You just set yourself up for disappointment.

Learn to be realistic. Not everyone is like you. Everyone reacts differently to situations.

When you expect that people will be the way you want them to be, or they way you think people “should be,” you rob them of their individual expression and set yourself up for unrealistic expectations of the situation.

Life goes much more smoothly when you learn to recognize who it is you are playing with and not expect them to show up differently. When you see people for who they really are, you can more accurately predict their behavior and more suitably come up with an appropriate response. But when you expect that they will behave in a more “logical” or anticipated way, you undermine your own ability to address the situation accordingly.

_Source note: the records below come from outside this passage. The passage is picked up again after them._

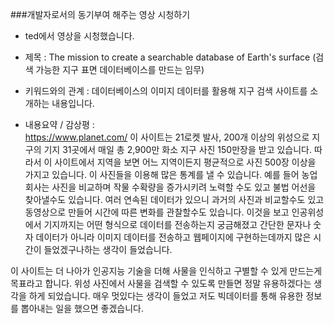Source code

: ###개발자로서의 동기부여 해주는 영상 시청하기
- ted에서 영상을 시청했습니다. 

- 제목 : The mission to create a searchable database of Earth's surface (검색 가능한 지구 표면 데이터베이스를 만드는 임무)

- 키워드와의 관계 : 데이터베이스의 이미지 데이터를 활용해 지구 검색 사이트를 소개하는 내용입니다.

- 내용요약 / 감상평 :  
 https://www.planet.com/
이 사이트는 21로켓 발사, 200개 이상의 위성으로 지구의 기지 31곳에서 매일 총 2,900만 화소 지구 사진 150만장을 받고 있습니다. 
따라서 이 사이트에서 지역을 보면 어느 지역이든지 평균적으로 사진 500장 이상을 가지고 있습니다. 
이 사진들을 이용해 많은 통계를 낼 수 있습니다. 
예를 들어 농업회사는 사진을 비교하며 작물 수확량을 증가시키려 노력할 수도 있고 불법 어선을 찾아낼수도 있습니다. 
여러 연속된 데이터가 있으니 과거의 사진과 비교할수도 있고 동영상으로 만들어 시간에 따른 변화를 관찰할수도 있습니다. 
이것을 보고 인공위성에서 기지까지는 어떤 형식으로 데이터를 전송하는지 궁금해졌고 
간단한 문자나 숫자 데이터가 아니라 이미지 데이터를 전송하고 웹페이지에 구현하는데까지 많은 시간이 들었겠구나하는 생각이 들었습니다. 

이 사이트는 더 나아가 인공지능 기술을 더해 사물을 인식하고 구별할 수 있게 만드는게 목표라고 합니다. 
위성 사진에서 사물을 검색할 수 있도록 만들면 정말 유용하겠다는 생각을 하게 되었습니다. 
매우 멋있다는 생각이 들었고 저도 빅데이터를 통해 유용한 정보를 뽑아내는 일을 했으면 좋겠습니다.  
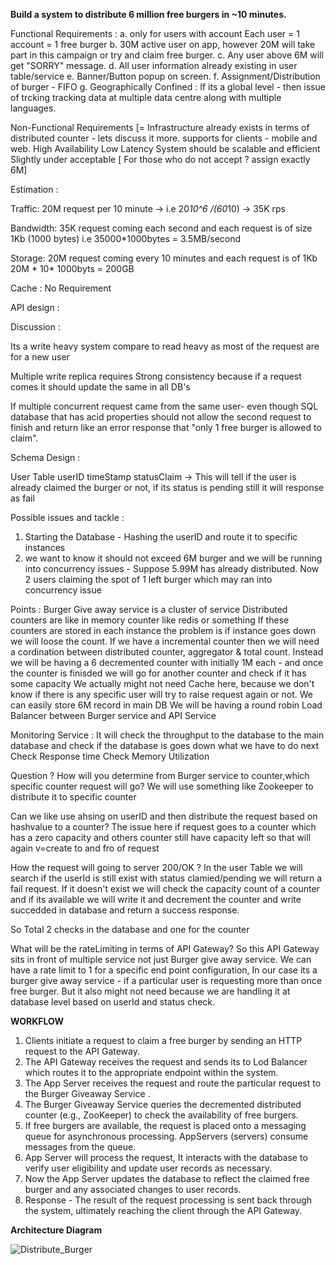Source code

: 
**Build a system to distribute 6 million free burgers in ~10 minutes.**

Functional Requirements :
a. only for users with account
   Each user = 1 account = 1 free burger
b. 30M active user on app, however 20M will take part in this campaign or try and claim free burger.
c. Any user above 6M will get "SORRY" message.
d. All user information  already existing in user table/service
e. Banner/Button popup on screen.
f. Assignment/Distribution of burger - FIFO
g. Geographically Confined : If  its a global level - then issue of trcking tracking data at multiple data centre along with multiple languages.

Non-Functional Requirements [=
Infrastructure already exists in terms of distributed counter - lets discuss it more.
supports for clients - mobile and web.
High Availability
Low Latency
System should be scalable and efficient
Slightly under acceptable [ For those who do not accept ? assign exactly 6M]


Estimation :

Traffic:
20M request per 10 minute -> i.e 20*10^6 /(60*10) -> 35K rps

Bandwidth:
35K request coming each second and each request is of size 1Kb (1000 bytes) i.e
35000*1000bytes = 3.5MB/second


Storage:
20M request coming every 10 minutes 
and each request is of 1Kb 
20M * 10* 1000byts = 200GB

Cache :
No Requirement


API design :



Discussion :


Its a write heavy system compare to read heavy as most of the request are for a new user

Multiple write replica requires Strong consistency because if a request comes it should update the same in all DB's

If multiple concurrent request came from the same user- even though SQL database that has acid properties should not allow the second request 
to finish and return like an error response that "only 1 free burger is allowed to claim".


Schema Design :

User Table
userID    timeStamp     statusClaim -> This will tell if the user is already claimed the burger or not, if its status is pending still it will response as fail


Possible issues and tackle :

1. Starting the Database - Hashing the userID and route it to specific instances
2. we want to know it should not exceed 6M burger and we will be running into concurrency issues - Suppose 5.99M has already distributed. 
   Now 2 users claiming the spot of 1 left burger which may ran into concurrency issue

Points :
Burger Give away service is a cluster of service
Distributed counters are like in memory counter like redis or something 
If these counters are stored in each instance the problem is if instance goes down we will loose the count.
If we have a incremental counter then we will need a cordination between distributed counter, aggregator & total count.
Instead we will be having a 6 decremented counter with initially 1M each - and once the counter is finisded we will go for 
another counter and check if it has some capacity
We actually might not need Cache here, because we don't know if there is any specific user will try to raise request again or not. 
We can easily store 6M record in main DB
We will be having a round robin Load Balancer between Burger service and API Service 

Monitoring Service :
It will check the throughput to the database to the main database and check if the database is goes down what we have to do next
Check Response time
Check Memory Utilization


Question ?
How will you determine from Burger service to counter,which specific counter request will go?
We will use something like Zookeeper to distribute it to specific counter

Can we like use ahsing on userID and then distribute the request based on hashvalue to a counter?
The issue here if request goes to a counter which has a zero capacity and others counter still have capacity left so that will again v=create to and fro of request

How the request will going to server 200/OK ?
In the user Table we will search if the userId is still exist with status clamied/pending we will return a fail request.
If it doesn't exist we will check the capacity count of a counter and if its available we will write it and decrement the counter and write succedded in database 
and return a success response.

So Total 2 checks in the database and one for the counter

What will be the rateLimiting in terms of API Gateway?
So this API Gateway sits in front of multiple service not just Burger give away service. We can have a rate limit to 1 for a specific end point configuration,
In our case its a burger give away service - if a particular user is requesting more than once free burger. But it also might not need because we are handling it 
at database level based on userId and status check.


**WORKFLOW**

1. Clients initiate a request to claim a free burger by sending an HTTP request to the API Gateway.
2. The API Gateway receives the request and sends its to Lod Balancer which routes it to the appropriate 
   endpoint within the system.
3. The App Server receives the request and route the particular request to the Burger Giveaway Service .
4. The Burger Giveaway Service queries the decremented distributed counter (e.g., ZooKeeper) to check the availability of free burgers.
5. If free burgers are available, the request is placed onto a messaging queue for asynchronous processing.
   AppServers (servers) consume messages from the queue.
6. App Server will process the request, It interacts with the database to verify user eligibility and update user records as necessary.
7. Now the App Server updates the database to reflect the claimed free burger and any associated changes to user records.
8. Response - The result of the request processing is sent back through the system, ultimately reaching the client through the API Gateway.




**Architecture Diagram**


![Distribute_Burger](https://github.com/shubhammahawar/System-Design/assets/22192051/07df8372-9369-44a7-ba64-60b16c65cb30)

People are who they are. And that is nothing that you have to change, you only have to know it and learn to adapt your expectations to it. If you want better relationships with people, don’t kid yourself about who you are dealing with, be honest and learn to communicate with people in a way they can hear you, not in a way you think they should hear you.

Let people be who they are and learn how to expect just that from them. Don’t expect more than they’re capable of giving and you will find that you will no longer be disappointed by their behaviors, but will have learned to constructively work around them.

Read more inspiration in Donnalynn’s new Book, “Life Lessons,” click here.

If you would like more information on Emotional Wellbeing and Life Coaching Sessions with Donnalynnclick here.

If you would like to read some reviews on Donnalynn’s Coachingclick here.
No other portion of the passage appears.